◆ **Task objective**: Everything in the records below is to be reproduced exactly, apart from the images.

◆ **Data in this exercise**:
= = =

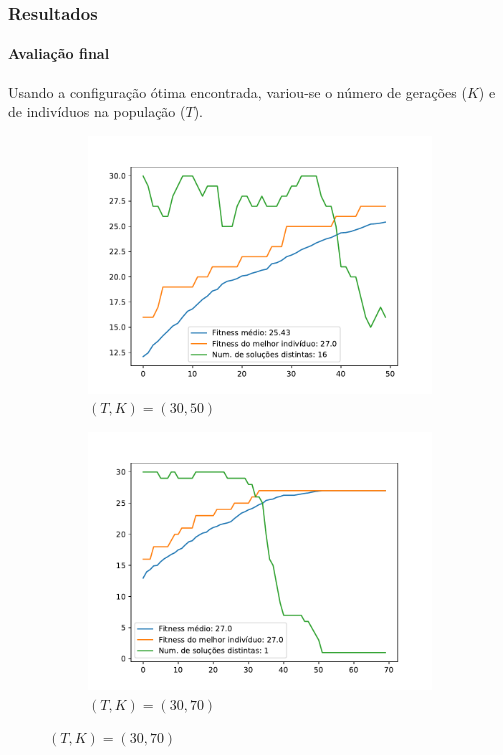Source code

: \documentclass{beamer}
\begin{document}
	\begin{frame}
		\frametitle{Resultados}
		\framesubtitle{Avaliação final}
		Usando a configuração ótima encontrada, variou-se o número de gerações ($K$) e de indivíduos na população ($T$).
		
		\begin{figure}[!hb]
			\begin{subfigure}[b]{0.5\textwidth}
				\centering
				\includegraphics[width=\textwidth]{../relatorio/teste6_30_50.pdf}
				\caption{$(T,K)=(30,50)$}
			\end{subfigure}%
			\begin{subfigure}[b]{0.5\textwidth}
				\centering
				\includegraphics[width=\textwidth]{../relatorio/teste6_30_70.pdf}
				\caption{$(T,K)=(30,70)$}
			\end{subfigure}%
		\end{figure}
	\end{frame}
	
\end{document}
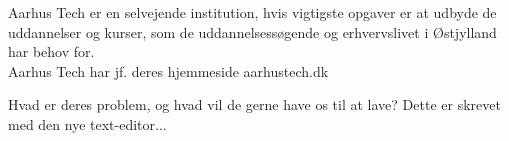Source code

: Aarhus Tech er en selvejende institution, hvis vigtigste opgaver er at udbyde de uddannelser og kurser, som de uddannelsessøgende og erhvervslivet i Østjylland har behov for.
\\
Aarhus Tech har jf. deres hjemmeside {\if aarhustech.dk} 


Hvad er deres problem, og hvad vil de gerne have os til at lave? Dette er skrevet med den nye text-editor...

= = =

◆ **Solution for this problem**:
Source code

: \documentclass{beamer}
\begin{document}
	\begin{frame}
		\frametitle{Resultados}
		\framesubtitle{Avaliação final}
		Usando a configuração ótima encontrada, variou-se o número de gerações ($K$) e de indivíduos na população ($T$).
		
		\begin{figure}[!hb]
			\begin{subfigure}[b]{0.5\textwidth}
				\centering
				\includegraphics[width=\textwidth]{../relatorio/teste6_30_50.pdf}
				\caption{$(T,K)=(30,50)$}
			\end{subfigure}%
			\begin{subfigure}[b]{0.5\textwidth}
				\centering
				\includegraphics[width=\textwidth]{../relatorio/teste6_30_70.pdf}
				\caption{$(T,K)=(30,70)$}
			\end{subfigure}%
		\end{figure}
	\end{frame}
	
\end{document}
Source code

: Aarhus Tech er en selvejende institution, hvis vigtigste opgaver er at udbyde de uddannelser og kurser, som de uddannelsessøgende og erhvervslivet i Østjylland har behov for.
\\
Aarhus Tech har jf. deres hjemmeside {\if aarhustech.dk} 


Hvad er deres problem, og hvad vil de gerne have os til at lave? Dette er skrevet med den nye text-editor...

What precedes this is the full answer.